Other comprehensive due diligence regulatory requirements are being debated in a range of jurisdictions, including the EU’s well-known Corporate Sustainability Due Diligence Directive, Ghana’s National Action Plan and various similar initiatives in Latin America as part of this larger trend.
The Norwegian law is particularly expansive. It applies to Norwegian companies and foreign companies that operate in Norway, submit Norwegian corporate tax returns, and satisfy two of three – very low – threshold requirements: at least 50 full-time equivalent employees during the fiscal year, annual turnover of roughly US$8m, or assets of roughly US$4m. Substantively, as with many human rights due diligence legislative initiatives, it requires that covered entities:
identify and assess actual and potential adverse human rights impacts that the entity has caused or contributed to, or to which the entity is directly linked;
take steps to cease, prevent or mitigate adverse impacts;
track the effectiveness of those steps;
report publicly on:
the entity’s structure, operations, and processes for handling actual and potential adverse impacts;
actual adverse impacts and significant risks of adverse impacts;
steps taken or planned to cease or mitigate such risks; and
the effectiveness of those measures; and
provide for or cooperate in remediation where appropriate.
However, the Norwegian law has one additional feature that makes it unique. Section 6 of the law includes a ‘right to information’. That essentially allows ‘any person’ – whether in Norway or otherwise affected by the company, including ‘other businesses, public bodies, civil society organisations, journalists and the general public’ – to ask a covered entity how the entity is addressing the actual and potential adverse impacts it has identified.
As the government has indicated, the purpose is for companies to be ‘open and transparent about how they are working with’ their issues. The answer need not be ‘perfect’, the government has made clear, only ‘adequate and comprehensible.’ The request can be rejected if it is unreasonable or unclear, or seeks private or confidential information. Importantly, Section 7 imposes a short response time: the request should be answered within three weeks (or two months if the information sought is burdensome). Should a company refuse to provide a response based on one of the few exceptions, the requestor may seek a more detailed justification for the denial and presumably seek relief from the government.
That ‘right to information’ is not found in any of the corporate human rights due diligence laws that have been adopted or proposed to date. However, the right itself has been recognised as a de facto part of the international human rights framework, and directly connected to the right to freedom of expression.
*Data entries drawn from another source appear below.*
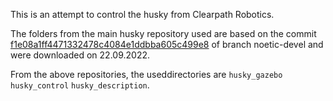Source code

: This is an attempt to control the husky from Clearpath Robotics.

The folders from the main husky repository used are based on the commit [f1e08a1ff4471332478c4084e1ddbba605c499e8](https://github.com/husky/husky/tree/f1e08a1ff4471332478c4084e1ddbba605c499e8) of branch noetic-devel and were downloaded on 22.09.2022.

From the above repositories, the useddirectories are `husky_gazebo` `husky_control` `husky_description`.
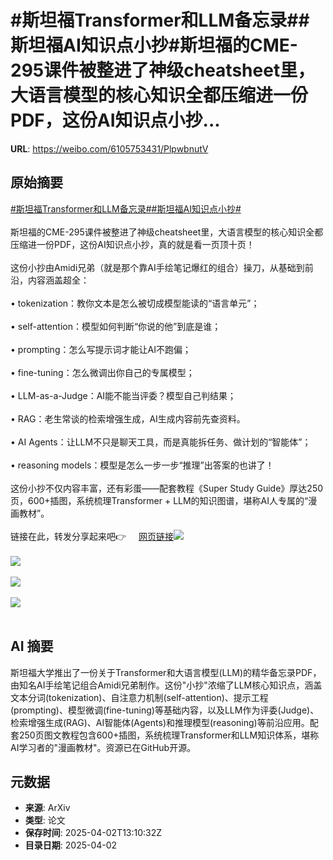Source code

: # #斯坦福Transformer和LLM备忘录##斯坦福AI知识点小抄#斯坦福的CME-295课件被整进了神级cheatsheet里，大语言模型的核心知识全都压缩进一份PDF，这份AI知识点小抄...

**URL**: https://weibo.com/6105753431/PlpwbnutV

## 原始摘要

<a href="https://m.weibo.cn/search?containerid=231522type%3D1%26t%3D10%26q%3D%23%E6%96%AF%E5%9D%A6%E7%A6%8FTransformer%E5%92%8CLLM%E5%A4%87%E5%BF%98%E5%BD%95%23&amp;extparam=%23%E6%96%AF%E5%9D%A6%E7%A6%8FTransformer%E5%92%8CLLM%E5%A4%87%E5%BF%98%E5%BD%95%23" data-hide=""><span class="surl-text">#斯坦福Transformer和LLM备忘录#</span></a><a href="https://m.weibo.cn/search?containerid=231522type%3D1%26t%3D10%26q%3D%23%E6%96%AF%E5%9D%A6%E7%A6%8FAI%E7%9F%A5%E8%AF%86%E7%82%B9%E5%B0%8F%E6%8A%84%23&amp;extparam=%23%E6%96%AF%E5%9D%A6%E7%A6%8FAI%E7%9F%A5%E8%AF%86%E7%82%B9%E5%B0%8F%E6%8A%84%23" data-hide=""><span class="surl-text">#斯坦福AI知识点小抄#</span></a><br><br>斯坦福的CME-295课件被整进了神级cheatsheet里，大语言模型的核心知识全都压缩进一份PDF，这份AI知识点小抄，真的就是看一页顶十页！<br><br>这份小抄由Amidi兄弟（就是那个靠AI手绘笔记爆红的组合）操刀，从基础到前沿，内容涵盖超全：<br><br>• tokenization：教你文本是怎么被切成模型能读的“语言单元”；<br><br>• self-attention：模型如何判断“你说的他”到底是谁；<br><br>• prompting：怎么写提示词才能让AI不跑偏；<br><br>• fine-tuning：怎么微调出你自己的专属模型；<br><br>• LLM-as-a-Judge：AI能不能当评委？模型自己判结果；<br><br>• RAG：老生常谈的检索增强生成，AI生成内容前先查资料。<br><br>• AI Agents：让LLM不只是聊天工具，而是真能拆任务、做计划的“智能体”；<br><br>• reasoning models：模型是怎么一步一步“推理”出答案的也讲了！<br><br>这份小抄不仅内容丰富，还有彩蛋——配套教程《Super Study Guide》厚达250页，600+插图，系统梳理Transformer + LLM的知识图谱，堪称AI人专属的“漫画教材”。<br><br>链接在此，转发分享起来吧👉 <a href="https://weibo.cn/sinaurl?u=https%3A%2F%2Fgithub.com%2Fafshinea%2Fstanford-cme-295-transformers-large-language-models" data-hide=""><span class="url-icon"><img style="width: 1rem;height: 1rem" src="https://h5.sinaimg.cn/upload/2015/09/25/3/timeline_card_small_web_default.png" referrerpolicy="no-referrer"></span><span class="surl-text">网页链接</span></a><img style="" src="https://tvax2.sinaimg.cn/large/006Fd7o3gy1i02kpoy52hj31po1bk4qp.jpg" referrerpolicy="no-referrer"><br><br><img style="" src="https://tvax3.sinaimg.cn/large/006Fd7o3gy1i02kpqftf9j31ps1bo1kx.jpg" referrerpolicy="no-referrer"><br><br><img style="" src="https://tvax1.sinaimg.cn/large/006Fd7o3gy1i02kps74hgj31pw1b07wh.jpg" referrerpolicy="no-referrer"><br><br><img style="" src="https://tvax1.sinaimg.cn/large/006Fd7o3gy1i02kptsfujj31pg1b27wh.jpg" referrerpolicy="no-referrer"><br><br>

## AI 摘要

斯坦福大学推出了一份关于Transformer和大语言模型(LLM)的精华备忘录PDF，由知名AI手绘笔记组合Amidi兄弟制作。这份"小抄"浓缩了LLM核心知识点，涵盖文本分词(tokenization)、自注意力机制(self-attention)、提示工程(prompting)、模型微调(fine-tuning)等基础内容，以及LLM作为评委(Judge)、检索增强生成(RAG)、AI智能体(Agents)和推理模型(reasoning)等前沿应用。配套250页图文教程包含600+插图，系统梳理Transformer和LLM知识体系，堪称AI学习者的"漫画教材"。资源已在GitHub开源。

## 元数据

- **来源**: ArXiv
- **类型**: 论文
- **保存时间**: 2025-04-02T13:10:32Z
- **目录日期**: 2025-04-02
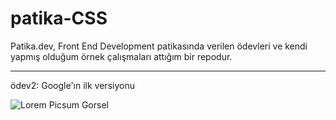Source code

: # patika-CSS
Patika.dev, Front End Development patikasında verilen ödevleri ve kendi yapmış olduğum örnek çalışmaları attığım bir repodur.

---

 ödev2: Google'ın ilk versiyonu 

 ![Lorem Picsum Gorsel](https://github.com/edadural/patika-frontend/tree/main/CSS/img)
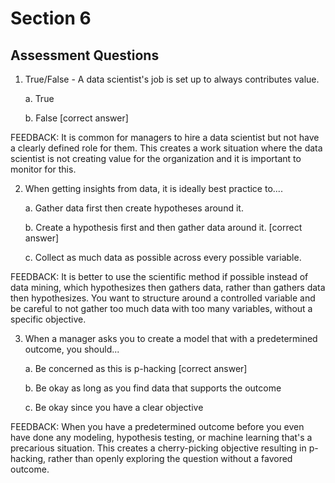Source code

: # Section 6
## Assessment Questions

1. True/False - A data scientist's job is set up to always contributes value.

   a. True
   
   b. False [correct answer]

FEEDBACK: It is common for managers to hire a data scientist but not have a clearly defined role for them. This creates a work situation where the data scientist is not creating value for the organization and it is important to monitor for this. 


2. When getting insights from data, it is ideally best practice to....

   a. Gather data first then create hypotheses around it.
   
   b. Create a hypothesis first and then gather data around it. [correct answer]
   
   c. Collect as much data as possible across every possible variable.

FEEDBACK: It is better to use the scientific method if possible instead of data mining, which hypothesizes then gathers data, rather than gathers data then hypothesizes. You want to structure around a controlled variable and be careful to not gather too much data with too many variables, without a specific objective.
   

3. When a manager asks you to create a model that with a predetermined outcome, you should...

   a. Be concerned as this is p-hacking [correct answer]

   b. Be okay as long as you find data that supports the outcome

   c. Be okay since you have a clear objective

FEEDBACK: When you have a predetermined outcome before you even have done any modeling, hypothesis testing, or machine learning that's a precarious situation. This creates a cherry-picking objective resulting in p-hacking, rather than openly exploring the question without a favored outcome. 
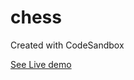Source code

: # chess

Created with CodeSandbox

[See Live demo](https://codesandbox.io/s/withered-meadow-87hzq?file=/src/App.js)
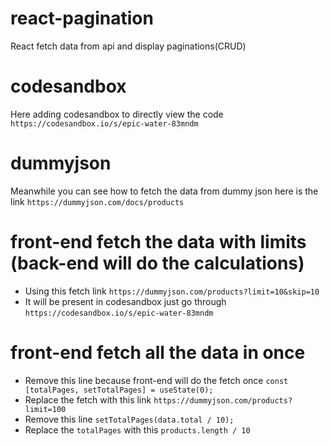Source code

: # react-pagination
React fetch data from api and display paginations(CRUD)

# codesandbox
Here adding codesandbox to directly view the code `https://codesandbox.io/s/epic-water-83mndm`

# dummyjson
Meanwhile you can see how to fetch the data from dummy json here is the link `https://dummyjson.com/docs/products`

# front-end fetch the data with limits (back-end will do the calculations)
* Using this fetch link `https://dummyjson.com/products?limit=10&skip=10`
* It will be present in codesandbox just go through `https://codesandbox.io/s/epic-water-83mndm`


# front-end fetch all the data in once
* Remove this line because front-end will do the fetch once `const [totalPages, setTotalPages] = useState(0);`
* Replace the fetch with this link `https://dummyjson.com/products?limit=100`
* Remove this line `setTotalPages(data.total / 10);`
* Replace the `totalPages` with this `products.length / 10`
Indeed, Article 19 of the Universal Declaration of Human Rights and the International Convention on Civil and Political Rights (ICCPR) both provide that freedom of expression includes freedom ‘to seek, receive and impart information and ideas’.
While freedom of expression traditionally focuses on the provider of information, the right to information focuses on the recipient, under a theory that access to information is a pre-condition to the full exercise of the right to freedom of expression. That theory is espoused, perhaps most authoritatively, by the UN Human Rights Committee (the Committee), in its highly influential General Comment 34 on Article 19 of the ICCPR, which expressly acknowledges that freedom of expression embraces a general right of access to information held by public bodies. The Comment, issued in 2011, further provides that parties to the ICCPR – eg, states – should proactively publish government information of public interest and ‘enact the necessary procedures, whereby one may gain access to information, such as by means of freedom of information legislation.’
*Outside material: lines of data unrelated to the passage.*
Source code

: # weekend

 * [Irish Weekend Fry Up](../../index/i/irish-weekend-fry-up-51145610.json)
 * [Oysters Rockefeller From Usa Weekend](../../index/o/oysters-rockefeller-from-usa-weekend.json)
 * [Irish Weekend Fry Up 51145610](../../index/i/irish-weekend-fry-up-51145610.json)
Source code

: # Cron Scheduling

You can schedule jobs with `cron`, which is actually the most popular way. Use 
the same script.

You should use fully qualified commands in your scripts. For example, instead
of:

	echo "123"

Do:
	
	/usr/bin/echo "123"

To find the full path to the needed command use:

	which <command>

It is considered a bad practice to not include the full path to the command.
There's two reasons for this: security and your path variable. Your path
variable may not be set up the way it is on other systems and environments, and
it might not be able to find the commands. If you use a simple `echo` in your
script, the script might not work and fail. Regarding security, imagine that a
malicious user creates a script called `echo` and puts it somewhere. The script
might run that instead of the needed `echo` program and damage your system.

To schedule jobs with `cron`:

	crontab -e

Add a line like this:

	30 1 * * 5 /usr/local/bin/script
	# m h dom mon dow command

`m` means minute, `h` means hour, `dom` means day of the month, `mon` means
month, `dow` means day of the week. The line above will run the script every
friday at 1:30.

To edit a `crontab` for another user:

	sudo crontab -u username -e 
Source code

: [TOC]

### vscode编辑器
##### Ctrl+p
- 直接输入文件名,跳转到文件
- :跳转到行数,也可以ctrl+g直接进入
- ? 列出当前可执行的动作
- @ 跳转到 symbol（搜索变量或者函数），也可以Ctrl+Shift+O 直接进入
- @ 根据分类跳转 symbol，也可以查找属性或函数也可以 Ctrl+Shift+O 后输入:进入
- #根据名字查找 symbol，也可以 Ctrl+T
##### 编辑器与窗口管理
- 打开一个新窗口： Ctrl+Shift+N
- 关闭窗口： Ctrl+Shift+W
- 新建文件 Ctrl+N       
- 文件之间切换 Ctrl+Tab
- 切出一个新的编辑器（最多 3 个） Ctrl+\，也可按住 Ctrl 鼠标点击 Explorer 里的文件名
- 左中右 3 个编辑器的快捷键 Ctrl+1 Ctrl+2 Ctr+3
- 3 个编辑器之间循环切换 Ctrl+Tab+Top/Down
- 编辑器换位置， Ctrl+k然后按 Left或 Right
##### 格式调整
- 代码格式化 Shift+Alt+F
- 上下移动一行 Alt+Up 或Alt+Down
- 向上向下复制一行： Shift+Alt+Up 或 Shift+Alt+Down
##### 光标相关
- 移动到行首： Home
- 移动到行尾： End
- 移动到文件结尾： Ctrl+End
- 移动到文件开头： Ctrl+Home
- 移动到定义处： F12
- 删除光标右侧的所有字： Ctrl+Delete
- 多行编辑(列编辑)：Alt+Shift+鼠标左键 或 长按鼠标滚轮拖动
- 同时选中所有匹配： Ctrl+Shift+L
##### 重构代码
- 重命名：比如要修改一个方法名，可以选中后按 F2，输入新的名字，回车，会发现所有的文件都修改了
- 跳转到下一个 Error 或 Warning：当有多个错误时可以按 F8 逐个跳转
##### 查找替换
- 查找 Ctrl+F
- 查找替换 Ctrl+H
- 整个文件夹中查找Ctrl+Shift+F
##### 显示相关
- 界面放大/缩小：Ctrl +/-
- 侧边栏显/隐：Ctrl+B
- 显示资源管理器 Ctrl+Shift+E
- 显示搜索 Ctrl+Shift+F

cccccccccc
That conclusion was underscored by the Committee in a case, also from 2011, involving a request for information about the prison population in Kyrgyzstan. The Committee found that the reference to the right to ‘seek’ and ‘receive’ information contained in Article 19(2) included the right of individuals to receive state-held information without a need to prove a direct interest or personal involvement in the issue. Regional human rights courts, including the Inter-American Court of Human Rights and the European Court of Human Rights, have reached similar conclusions under their respective conventions.
In practice, states have recognised the right in different ways. Many have adopted laws, such as the US or UK freedom of information acts, giving individuals the right to seek information from the executive branch of government. The right also features in international agreements and conventions, such as the Escazu Agreement, a broad agreement that provides the public with a right of access to environmental information.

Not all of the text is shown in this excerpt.